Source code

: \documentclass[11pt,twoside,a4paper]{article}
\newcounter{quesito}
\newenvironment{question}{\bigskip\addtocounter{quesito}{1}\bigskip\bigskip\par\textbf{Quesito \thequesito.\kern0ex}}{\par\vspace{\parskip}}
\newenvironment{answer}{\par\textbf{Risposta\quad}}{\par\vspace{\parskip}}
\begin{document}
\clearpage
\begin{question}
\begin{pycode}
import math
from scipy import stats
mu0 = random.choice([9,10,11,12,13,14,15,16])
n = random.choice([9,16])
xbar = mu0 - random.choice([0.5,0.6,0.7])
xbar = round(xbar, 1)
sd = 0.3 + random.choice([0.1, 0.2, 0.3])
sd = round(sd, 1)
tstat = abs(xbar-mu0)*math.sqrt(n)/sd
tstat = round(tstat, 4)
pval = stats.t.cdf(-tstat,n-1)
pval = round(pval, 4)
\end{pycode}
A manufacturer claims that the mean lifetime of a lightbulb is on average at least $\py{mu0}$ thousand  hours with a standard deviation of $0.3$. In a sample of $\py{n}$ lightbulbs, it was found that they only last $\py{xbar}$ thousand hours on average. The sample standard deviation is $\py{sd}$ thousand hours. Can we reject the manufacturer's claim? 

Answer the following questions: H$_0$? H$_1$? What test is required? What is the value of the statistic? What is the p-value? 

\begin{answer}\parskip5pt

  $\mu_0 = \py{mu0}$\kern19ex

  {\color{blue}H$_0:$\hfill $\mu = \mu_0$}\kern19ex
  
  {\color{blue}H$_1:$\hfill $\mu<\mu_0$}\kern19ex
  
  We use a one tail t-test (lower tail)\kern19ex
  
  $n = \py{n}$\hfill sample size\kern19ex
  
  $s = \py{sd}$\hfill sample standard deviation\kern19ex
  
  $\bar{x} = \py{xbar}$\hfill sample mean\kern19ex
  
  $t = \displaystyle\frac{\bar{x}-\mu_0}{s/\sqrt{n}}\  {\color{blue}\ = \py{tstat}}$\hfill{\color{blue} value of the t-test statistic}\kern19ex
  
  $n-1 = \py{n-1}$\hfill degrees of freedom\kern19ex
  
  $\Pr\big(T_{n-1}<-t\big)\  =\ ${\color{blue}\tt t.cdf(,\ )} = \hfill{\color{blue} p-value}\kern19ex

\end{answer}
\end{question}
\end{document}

> **Work instruction**: Take every line from the data that contains the word "value".

> **Exercise response**:
Answer the following questions: H$_0$? H$_1$? What test is required? What is the value of the statistic? What is the p-value? 
  $t = \displaystyle\frac{\bar{x}-\mu_0}{s/\sqrt{n}}\  {\color{blue}\ = \py{tstat}}$\hfill{\color{blue} value of the t-test statistic}\kern19ex
  $\Pr\big(T_{n-1}<-t\big)\  =\ ${\color{blue}\tt t.cdf(,\ )} = \hfill{\color{blue} p-value}\kern19ex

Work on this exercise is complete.